Different modes of glucose metabolism are preferred in the young vs. aging brain. In the young brain, aerobic glycolysis is generally favored, resulting in increased lactate production, presumably by astrocytes, which should be supportive for increased neuronal activity. With aging, there is a shift toward oxidative phosphorylation (OxPhos) instead, resulting in increased electron transport chain (ETC) activity, increased ROS production, and more peroxidated lipids. Healthy cultured cells that are resistant to Aβ toxicity happen to exhibit a preference for aerobic glycolysis, and aerobic exercise, which is known to confer neuroprotection, elevates aerobic glycolysis. In contrast, cells from familial AD patients (PSEN1ΔE9) exhibit elevated OxPhos. While young APOE4 carriers may exhibit increased glycolytic activity, particularly in brain regions associated with AD [e.g., default mode network (DMN), entorhinal cortex], aged APOE4 carriers may exhibit elevated OxPhos instead, although more evidence to demonstrate whether and how such a metabolic shift occurs is warranted.

Figure 5

The effect of APOE4 expression on microglia is cell autonomous and triggers a DAM, pro-inflammatory phenotype with impaired homeostatic functions. Microglia expressing APOE4 vs. APOE3 tend to exhibit a disease-associated microglia (DAM)-like phenotype; this includes increased pro-inflammatory cytokine production with impaired phagocytic ability, deficient clearance of debris (including amyloid plaques), and impaired migratory ability.
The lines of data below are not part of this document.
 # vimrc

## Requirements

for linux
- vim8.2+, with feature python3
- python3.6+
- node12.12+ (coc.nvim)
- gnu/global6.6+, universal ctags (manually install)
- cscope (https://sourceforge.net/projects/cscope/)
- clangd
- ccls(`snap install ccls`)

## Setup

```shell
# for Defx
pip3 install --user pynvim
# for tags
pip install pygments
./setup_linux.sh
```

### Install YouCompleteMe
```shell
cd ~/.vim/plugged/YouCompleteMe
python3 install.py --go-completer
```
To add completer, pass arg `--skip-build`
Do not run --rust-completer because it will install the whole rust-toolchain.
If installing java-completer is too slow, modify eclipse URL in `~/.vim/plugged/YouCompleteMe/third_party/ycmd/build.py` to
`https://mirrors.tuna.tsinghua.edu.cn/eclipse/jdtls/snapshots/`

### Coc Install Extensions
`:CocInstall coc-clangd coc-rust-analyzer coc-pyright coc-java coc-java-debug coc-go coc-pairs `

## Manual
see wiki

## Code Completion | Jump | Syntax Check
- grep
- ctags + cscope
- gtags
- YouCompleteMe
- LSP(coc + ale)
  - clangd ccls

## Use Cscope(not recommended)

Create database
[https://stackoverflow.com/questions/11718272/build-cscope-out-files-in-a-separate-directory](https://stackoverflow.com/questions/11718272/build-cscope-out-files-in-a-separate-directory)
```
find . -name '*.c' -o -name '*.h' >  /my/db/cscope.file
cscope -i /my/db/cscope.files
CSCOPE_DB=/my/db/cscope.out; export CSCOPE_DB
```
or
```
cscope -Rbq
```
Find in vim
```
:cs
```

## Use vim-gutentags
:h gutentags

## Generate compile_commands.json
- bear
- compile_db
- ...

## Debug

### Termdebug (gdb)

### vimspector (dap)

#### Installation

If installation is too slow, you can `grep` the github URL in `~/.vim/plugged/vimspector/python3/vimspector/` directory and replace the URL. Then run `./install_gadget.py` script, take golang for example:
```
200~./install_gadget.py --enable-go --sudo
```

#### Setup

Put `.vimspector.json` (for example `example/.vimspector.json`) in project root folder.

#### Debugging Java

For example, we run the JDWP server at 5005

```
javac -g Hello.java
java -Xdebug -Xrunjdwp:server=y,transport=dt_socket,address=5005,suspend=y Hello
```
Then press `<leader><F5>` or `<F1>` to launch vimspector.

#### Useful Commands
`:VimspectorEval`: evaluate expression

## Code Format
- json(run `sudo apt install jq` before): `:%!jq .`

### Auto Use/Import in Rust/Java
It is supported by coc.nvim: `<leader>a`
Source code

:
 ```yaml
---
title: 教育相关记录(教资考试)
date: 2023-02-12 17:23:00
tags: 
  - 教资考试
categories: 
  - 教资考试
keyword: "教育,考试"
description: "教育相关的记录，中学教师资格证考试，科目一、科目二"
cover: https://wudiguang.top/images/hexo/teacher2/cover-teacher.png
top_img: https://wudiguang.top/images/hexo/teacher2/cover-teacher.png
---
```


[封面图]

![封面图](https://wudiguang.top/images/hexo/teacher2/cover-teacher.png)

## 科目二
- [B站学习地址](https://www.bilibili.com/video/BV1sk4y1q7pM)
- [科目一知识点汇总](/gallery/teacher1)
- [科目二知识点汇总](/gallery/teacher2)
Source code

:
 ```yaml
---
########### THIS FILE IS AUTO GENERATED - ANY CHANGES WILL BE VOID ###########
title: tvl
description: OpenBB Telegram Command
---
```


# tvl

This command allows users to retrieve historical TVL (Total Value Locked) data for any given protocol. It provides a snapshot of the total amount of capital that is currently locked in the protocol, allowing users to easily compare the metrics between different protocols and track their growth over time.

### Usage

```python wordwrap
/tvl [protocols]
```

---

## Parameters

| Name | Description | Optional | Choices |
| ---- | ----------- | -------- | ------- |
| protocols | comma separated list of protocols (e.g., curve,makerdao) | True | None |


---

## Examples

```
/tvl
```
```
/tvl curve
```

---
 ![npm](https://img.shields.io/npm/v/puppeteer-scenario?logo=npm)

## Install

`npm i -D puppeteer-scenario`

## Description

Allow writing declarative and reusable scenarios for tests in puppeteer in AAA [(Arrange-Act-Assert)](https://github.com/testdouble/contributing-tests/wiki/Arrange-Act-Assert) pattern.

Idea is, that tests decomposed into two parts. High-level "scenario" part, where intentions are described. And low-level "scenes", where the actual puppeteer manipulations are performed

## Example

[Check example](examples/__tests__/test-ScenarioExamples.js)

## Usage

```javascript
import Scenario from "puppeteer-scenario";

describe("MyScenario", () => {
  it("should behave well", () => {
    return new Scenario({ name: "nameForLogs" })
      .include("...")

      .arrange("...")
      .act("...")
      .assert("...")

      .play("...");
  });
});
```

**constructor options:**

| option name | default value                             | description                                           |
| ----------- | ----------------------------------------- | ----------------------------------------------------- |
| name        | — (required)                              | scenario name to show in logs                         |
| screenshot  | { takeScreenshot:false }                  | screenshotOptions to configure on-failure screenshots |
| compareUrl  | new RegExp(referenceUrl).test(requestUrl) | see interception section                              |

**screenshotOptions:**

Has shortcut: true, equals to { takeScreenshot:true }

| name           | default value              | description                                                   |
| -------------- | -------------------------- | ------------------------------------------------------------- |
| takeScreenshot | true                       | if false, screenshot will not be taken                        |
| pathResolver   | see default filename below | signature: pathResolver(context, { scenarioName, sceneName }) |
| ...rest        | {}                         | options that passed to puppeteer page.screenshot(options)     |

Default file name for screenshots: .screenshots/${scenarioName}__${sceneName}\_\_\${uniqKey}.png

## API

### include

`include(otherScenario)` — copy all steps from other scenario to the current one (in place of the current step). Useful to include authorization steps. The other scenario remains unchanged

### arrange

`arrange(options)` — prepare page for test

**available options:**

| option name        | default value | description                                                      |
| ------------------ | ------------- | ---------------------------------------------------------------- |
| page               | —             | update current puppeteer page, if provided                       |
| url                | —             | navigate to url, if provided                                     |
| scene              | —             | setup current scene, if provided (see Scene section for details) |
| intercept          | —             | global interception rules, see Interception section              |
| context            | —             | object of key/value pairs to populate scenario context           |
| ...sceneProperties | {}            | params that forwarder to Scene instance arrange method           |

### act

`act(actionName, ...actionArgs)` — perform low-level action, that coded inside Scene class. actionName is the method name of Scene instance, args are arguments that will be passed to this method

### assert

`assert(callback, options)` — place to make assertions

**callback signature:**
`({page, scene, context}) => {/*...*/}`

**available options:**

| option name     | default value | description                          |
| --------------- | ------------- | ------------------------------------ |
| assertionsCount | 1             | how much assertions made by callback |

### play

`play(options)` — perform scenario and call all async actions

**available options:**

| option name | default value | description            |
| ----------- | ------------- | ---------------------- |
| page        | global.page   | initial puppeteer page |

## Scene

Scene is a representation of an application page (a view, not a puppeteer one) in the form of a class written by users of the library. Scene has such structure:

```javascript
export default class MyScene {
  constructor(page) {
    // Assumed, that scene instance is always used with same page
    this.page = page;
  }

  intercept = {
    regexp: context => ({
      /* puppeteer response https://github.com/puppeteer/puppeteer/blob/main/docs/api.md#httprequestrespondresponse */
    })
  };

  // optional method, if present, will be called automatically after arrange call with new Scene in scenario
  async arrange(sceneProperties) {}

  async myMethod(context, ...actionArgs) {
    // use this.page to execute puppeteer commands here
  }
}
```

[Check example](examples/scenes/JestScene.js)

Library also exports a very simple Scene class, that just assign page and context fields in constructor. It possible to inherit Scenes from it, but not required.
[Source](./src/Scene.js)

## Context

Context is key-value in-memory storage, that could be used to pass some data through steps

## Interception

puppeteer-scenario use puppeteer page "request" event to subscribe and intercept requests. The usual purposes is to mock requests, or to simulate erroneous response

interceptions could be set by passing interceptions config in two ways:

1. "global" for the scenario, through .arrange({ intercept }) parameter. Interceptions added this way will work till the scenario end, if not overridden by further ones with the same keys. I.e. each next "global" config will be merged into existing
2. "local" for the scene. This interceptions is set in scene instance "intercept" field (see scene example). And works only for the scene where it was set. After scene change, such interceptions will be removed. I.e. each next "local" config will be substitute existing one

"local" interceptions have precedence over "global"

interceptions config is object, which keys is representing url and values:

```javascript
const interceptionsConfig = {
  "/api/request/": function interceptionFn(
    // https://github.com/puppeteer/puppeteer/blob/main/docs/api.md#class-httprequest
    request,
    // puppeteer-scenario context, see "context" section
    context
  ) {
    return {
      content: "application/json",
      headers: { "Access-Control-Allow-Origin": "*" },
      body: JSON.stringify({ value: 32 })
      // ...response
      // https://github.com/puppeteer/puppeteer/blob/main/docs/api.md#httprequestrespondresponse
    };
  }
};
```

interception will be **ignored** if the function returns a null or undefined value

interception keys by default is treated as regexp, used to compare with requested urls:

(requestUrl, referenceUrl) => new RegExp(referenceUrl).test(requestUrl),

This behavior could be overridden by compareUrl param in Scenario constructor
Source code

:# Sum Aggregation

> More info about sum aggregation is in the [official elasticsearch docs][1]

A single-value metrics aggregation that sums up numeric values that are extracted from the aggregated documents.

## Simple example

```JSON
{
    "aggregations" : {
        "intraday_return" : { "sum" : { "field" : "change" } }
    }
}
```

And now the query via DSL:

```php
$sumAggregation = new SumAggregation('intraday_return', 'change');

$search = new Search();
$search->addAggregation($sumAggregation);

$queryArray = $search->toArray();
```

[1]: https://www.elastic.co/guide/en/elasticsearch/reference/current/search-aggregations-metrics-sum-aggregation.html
These changes, compounded with the pro-inflammatory phenotype associated with normal aging, result in an increased risk of developing AD.

Figure 6

APOE4 disrupts homeostatic pathways in astrocytes and microglia to cause neurodegeneration and AD. APOE4 expression and the normal aging process itself impair astrocyte and microglia physiology in specific pathways, which could theoretically be targeted to treat AD. In addition to deficient clearance of Aβ, emerging evidence specifically highlights lipid dysregulation and deficient glucose metabolism in astrocytes, and a neurodegenerative pro-inflammatory response in microglia, and to some extent in astrocytes as well. All of these pathways converge with similar deficits that occur in normal aging to ultimately lead to neurodegeneration.